Ook was het me opgevallen dat Leen die zelfmoord zonder een seconde nadenken had voorgesteld. Een week later belde ik haar op.
Haat je je vader zo erg dat je meteen over zelfmoord sprak, Leen? Ja, zei ze. Ken je The Levellers, vroeg ze toen. Ja. Ken je het nummer What a beautiful day? Ja. Wel, als mijn vader dood zou zijn en de kerkdienst is bezig dan zou ik met een grote gettoblaster op mijn schouder door de kerk willen lopen en loeihard dat liedje door de kerk laten galmen. Alle mensen zouden opkijken, maar ze zouden er niks van begrijpen. Ze zweeg even. Waarschijnlijk zou ik het in werkelijkheid niet durven, maar ik denk daar soms aan.
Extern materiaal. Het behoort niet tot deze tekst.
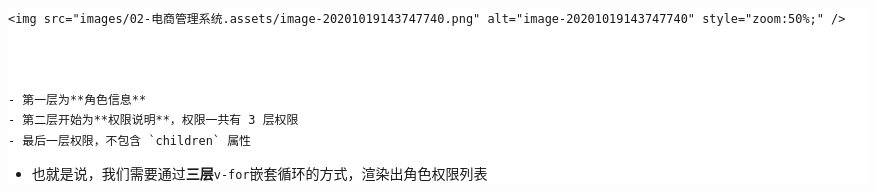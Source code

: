     <img src="images/02-电商管理系统.assets/image-20201019143747740.png" alt="image-20201019143747740" style="zoom:50%;" />
    
    
    
    - 第一层为**角色信息**
    - 第二层开始为**权限说明**，权限一共有 3 层权限
    - 最后一层权限，不包含 `children` 属性



- 也就是说，我们需要通过**三层**`v-for`嵌套循环的方式，渲染出角色权限列表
Toen besloot ik dat de cursieve gedeelten niet enkel flash-backs zouden worden, maar ook bedenkingen van Friedl.
Voor ik het boek begon te schrijven, had ik een mail gekregen van een meisje dat gepest en zelfs geslagen werd omdat ze rood haar had. Nu wilde ik weergeven hoe erg het misbruik in Friedls leven ingreep. Zo kun je lezen dat Marie wat voelt voor Stef en ook Friedl merkt dat. Hoewel ze dolverliefd is op Stef kan ze zijn intieme aanrakingen niet verdragen omdat die haar steeds aan de aanrakingen van haar vader doen denken. Ze staat dan voor een verschrikkelijke keuze : ze beseft dat ze Stef aan Marie kan verliezen als ze niet lichamelijk van hem kan houden, maar ze is geblokkeerd door haar verleden.
Eigenlijk had ik een andere titel voor het boek. Wuif nog even naar mama was mijn titel. Deze zin komt op de laatste bladzijde van het boek voor. Ik koos voor deze titel omdat die zo kinderlijk, zo onschuldig, zo lief klinkt. Iemand die het boek dan gelezen heeft, weet dat die woorden helemaal niet onschuldig zijn, maar erg cynisch. Maar de mensen van de uitgeverij vonden de titel meer geschikt voor een kinderboek. Of zoals Tom zei : Welke jongen van veertien jaar kiest een boek met zon titel?
Tja
Marijke heeft weer een knappe cover geschilderd. Overwegend groen omdat de auto van Nico een groene kleur heeft. En dan het halve gezicht van Friedl
Je moet het je zo voorstellen : het is zaterdagavond en Friedl ligt in bed. Ze wacht af of Nico die avond zal komen. Het angstige afwachten die dat halve gezicht weergeeft
om kippenvel van te krijgen.
Ik kan nog steeds niet geloven dat het geen foto is die Marijke middendoor heeft geknipt, maar iets dat ze heeft geschilderd
En dan heb ik geprobeerd om Leen zo anoniem mogelijk te houden. Ze woont niet in Gent, maar in een andere Vlaamse stad. En misschien is zelfs Leen niet eens haar eigen naam.